▶ [ASSIGNMENT] Print the entries below exactly as they appear, from the first line up to and including the line with "It works when". Do not print any pictures.
Content starts
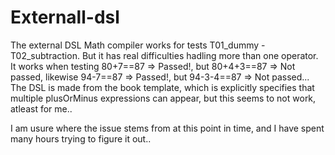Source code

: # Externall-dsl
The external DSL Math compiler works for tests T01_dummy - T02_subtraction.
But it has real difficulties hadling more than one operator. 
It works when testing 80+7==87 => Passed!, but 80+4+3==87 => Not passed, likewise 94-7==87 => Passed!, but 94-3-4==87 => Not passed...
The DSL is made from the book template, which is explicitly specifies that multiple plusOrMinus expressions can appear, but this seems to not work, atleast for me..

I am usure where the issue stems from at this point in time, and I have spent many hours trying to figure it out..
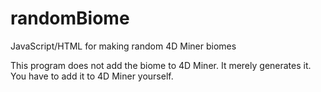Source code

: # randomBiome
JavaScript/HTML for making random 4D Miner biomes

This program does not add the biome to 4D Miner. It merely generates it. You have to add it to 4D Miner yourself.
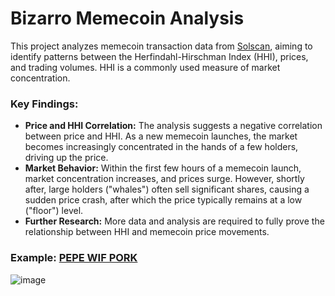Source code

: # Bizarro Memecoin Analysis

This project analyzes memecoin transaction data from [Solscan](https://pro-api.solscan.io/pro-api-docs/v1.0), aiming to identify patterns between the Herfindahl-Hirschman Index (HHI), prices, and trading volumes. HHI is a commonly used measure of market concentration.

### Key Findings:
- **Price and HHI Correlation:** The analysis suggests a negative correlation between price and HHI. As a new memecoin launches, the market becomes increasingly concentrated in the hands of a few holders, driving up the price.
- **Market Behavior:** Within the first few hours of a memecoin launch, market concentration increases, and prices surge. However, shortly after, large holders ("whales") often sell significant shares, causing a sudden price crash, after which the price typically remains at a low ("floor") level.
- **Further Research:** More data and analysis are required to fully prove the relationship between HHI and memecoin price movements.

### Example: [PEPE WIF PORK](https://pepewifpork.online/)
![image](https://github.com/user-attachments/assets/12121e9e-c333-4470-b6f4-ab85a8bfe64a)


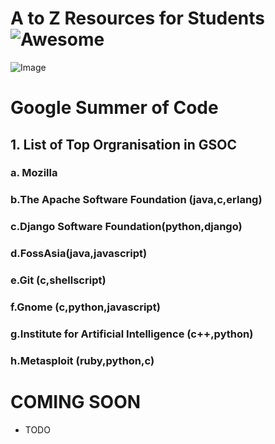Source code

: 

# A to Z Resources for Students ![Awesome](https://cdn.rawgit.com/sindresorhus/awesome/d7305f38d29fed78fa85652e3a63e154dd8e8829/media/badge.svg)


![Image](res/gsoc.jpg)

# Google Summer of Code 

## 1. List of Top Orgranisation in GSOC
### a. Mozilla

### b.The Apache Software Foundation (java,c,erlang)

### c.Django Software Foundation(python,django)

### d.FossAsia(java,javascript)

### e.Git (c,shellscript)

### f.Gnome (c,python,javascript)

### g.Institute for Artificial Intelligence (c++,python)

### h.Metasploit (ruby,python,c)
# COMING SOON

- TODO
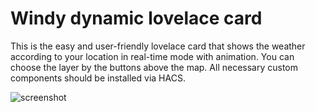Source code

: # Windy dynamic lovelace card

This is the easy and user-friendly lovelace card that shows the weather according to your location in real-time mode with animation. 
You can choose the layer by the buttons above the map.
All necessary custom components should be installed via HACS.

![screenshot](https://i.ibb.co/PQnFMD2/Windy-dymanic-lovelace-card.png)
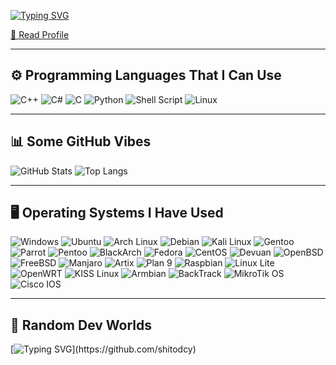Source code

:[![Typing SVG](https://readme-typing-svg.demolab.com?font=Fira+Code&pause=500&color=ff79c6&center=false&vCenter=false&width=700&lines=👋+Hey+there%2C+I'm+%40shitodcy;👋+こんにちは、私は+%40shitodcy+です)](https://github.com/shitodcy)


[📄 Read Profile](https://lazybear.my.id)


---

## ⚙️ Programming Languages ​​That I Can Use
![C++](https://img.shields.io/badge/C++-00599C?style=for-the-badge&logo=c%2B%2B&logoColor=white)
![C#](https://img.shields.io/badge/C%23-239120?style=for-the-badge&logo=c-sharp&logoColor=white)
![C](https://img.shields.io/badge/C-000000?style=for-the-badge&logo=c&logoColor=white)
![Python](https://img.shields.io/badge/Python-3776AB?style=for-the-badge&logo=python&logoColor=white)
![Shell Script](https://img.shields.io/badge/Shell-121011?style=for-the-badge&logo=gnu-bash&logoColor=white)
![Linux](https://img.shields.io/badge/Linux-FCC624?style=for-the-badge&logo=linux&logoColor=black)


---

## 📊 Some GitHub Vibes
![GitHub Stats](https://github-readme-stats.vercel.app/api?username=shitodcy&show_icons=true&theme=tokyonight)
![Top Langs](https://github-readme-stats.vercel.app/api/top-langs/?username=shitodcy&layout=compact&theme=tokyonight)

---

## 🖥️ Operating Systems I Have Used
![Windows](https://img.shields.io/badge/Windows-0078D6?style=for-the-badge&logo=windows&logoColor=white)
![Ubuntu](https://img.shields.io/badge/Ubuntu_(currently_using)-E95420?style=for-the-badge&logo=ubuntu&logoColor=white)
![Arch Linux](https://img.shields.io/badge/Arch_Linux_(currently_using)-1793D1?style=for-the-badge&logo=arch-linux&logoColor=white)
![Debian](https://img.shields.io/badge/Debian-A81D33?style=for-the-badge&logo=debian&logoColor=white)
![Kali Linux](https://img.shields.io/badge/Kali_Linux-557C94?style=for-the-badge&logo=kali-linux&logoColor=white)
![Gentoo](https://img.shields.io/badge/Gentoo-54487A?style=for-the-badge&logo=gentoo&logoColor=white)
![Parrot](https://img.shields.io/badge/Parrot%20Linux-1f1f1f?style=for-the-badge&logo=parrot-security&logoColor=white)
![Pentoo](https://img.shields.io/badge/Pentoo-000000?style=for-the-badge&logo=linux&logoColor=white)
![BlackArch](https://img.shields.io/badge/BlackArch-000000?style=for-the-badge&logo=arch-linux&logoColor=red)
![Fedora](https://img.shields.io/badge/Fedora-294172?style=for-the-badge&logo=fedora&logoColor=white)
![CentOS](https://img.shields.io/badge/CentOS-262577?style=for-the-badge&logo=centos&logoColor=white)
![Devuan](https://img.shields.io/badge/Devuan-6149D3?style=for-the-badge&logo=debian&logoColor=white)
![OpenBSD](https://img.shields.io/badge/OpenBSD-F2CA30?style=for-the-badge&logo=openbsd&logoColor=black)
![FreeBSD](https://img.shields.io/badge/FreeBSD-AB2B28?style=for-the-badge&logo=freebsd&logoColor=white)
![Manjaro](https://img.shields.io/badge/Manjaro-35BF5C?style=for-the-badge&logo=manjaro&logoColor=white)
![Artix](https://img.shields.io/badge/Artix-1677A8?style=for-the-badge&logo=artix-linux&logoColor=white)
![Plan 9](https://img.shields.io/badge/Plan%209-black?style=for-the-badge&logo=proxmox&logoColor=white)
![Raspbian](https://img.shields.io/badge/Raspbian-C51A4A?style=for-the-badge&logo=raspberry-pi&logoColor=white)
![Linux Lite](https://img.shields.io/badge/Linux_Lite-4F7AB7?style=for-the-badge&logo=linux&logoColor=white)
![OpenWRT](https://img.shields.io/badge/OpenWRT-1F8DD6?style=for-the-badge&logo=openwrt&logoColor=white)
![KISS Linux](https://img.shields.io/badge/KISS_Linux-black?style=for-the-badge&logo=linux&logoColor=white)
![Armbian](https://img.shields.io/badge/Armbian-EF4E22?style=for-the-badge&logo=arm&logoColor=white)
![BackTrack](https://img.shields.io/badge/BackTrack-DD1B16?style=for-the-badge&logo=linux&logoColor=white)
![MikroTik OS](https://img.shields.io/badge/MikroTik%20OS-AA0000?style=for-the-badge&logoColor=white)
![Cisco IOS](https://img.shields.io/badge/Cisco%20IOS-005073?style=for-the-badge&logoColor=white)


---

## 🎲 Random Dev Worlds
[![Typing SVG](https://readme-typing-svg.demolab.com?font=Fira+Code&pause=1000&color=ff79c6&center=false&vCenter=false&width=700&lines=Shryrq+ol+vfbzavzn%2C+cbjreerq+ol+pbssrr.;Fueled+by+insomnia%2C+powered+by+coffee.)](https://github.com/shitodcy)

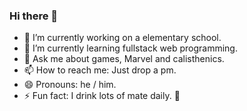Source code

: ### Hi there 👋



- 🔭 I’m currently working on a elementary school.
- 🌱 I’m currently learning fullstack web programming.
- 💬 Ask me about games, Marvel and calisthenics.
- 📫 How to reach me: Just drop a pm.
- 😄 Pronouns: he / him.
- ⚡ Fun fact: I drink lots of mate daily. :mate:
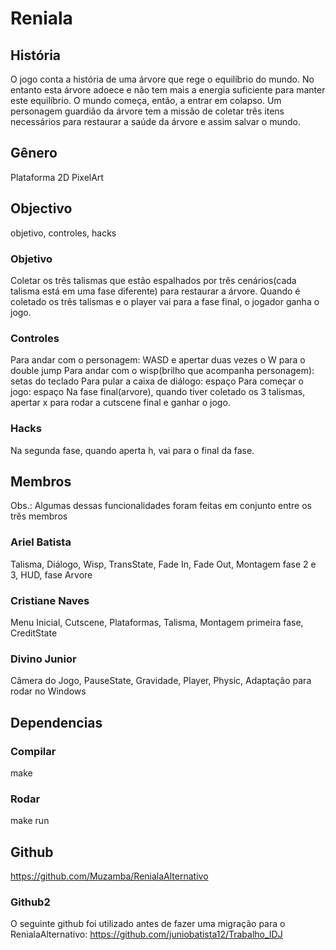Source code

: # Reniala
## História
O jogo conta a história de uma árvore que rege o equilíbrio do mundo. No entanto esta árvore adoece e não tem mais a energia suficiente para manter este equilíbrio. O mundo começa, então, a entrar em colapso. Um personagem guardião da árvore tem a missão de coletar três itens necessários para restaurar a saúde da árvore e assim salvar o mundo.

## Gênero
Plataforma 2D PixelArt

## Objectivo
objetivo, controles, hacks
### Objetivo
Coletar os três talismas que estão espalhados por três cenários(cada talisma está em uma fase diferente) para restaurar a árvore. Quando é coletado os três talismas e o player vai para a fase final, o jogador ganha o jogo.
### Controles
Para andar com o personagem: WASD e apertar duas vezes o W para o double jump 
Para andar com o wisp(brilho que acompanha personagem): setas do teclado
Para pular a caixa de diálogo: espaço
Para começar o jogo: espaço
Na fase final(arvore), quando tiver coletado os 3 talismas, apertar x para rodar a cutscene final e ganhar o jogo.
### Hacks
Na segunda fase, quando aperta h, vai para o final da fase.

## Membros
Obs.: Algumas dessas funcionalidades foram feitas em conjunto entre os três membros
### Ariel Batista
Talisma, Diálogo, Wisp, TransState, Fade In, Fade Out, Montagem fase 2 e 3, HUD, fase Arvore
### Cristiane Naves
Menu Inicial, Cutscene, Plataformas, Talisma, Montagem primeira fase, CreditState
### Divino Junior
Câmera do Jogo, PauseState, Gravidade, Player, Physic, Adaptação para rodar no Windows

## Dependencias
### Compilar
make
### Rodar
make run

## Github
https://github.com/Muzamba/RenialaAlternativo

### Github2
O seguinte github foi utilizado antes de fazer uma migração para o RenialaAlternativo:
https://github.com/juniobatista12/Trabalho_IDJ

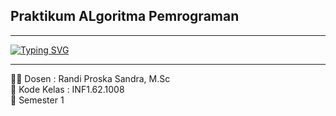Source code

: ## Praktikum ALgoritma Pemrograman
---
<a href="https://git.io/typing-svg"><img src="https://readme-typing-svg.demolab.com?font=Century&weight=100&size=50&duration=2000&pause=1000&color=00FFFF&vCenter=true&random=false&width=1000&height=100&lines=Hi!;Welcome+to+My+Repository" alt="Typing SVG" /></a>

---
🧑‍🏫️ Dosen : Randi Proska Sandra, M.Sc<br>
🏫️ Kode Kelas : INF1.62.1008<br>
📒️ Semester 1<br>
Content ends
▶ [ANSWER TO THIS EXERCISE]
Source code

: # Externall-dsl
The external DSL Math compiler works for tests T01_dummy - T02_subtraction.
But it has real difficulties hadling more than one operator. 
It works when testing 80+7==87 => Passed!, but 80+4+3==87 => Not passed, likewise 94-7==87 => Passed!, but 94-3-4==87 => Not passed...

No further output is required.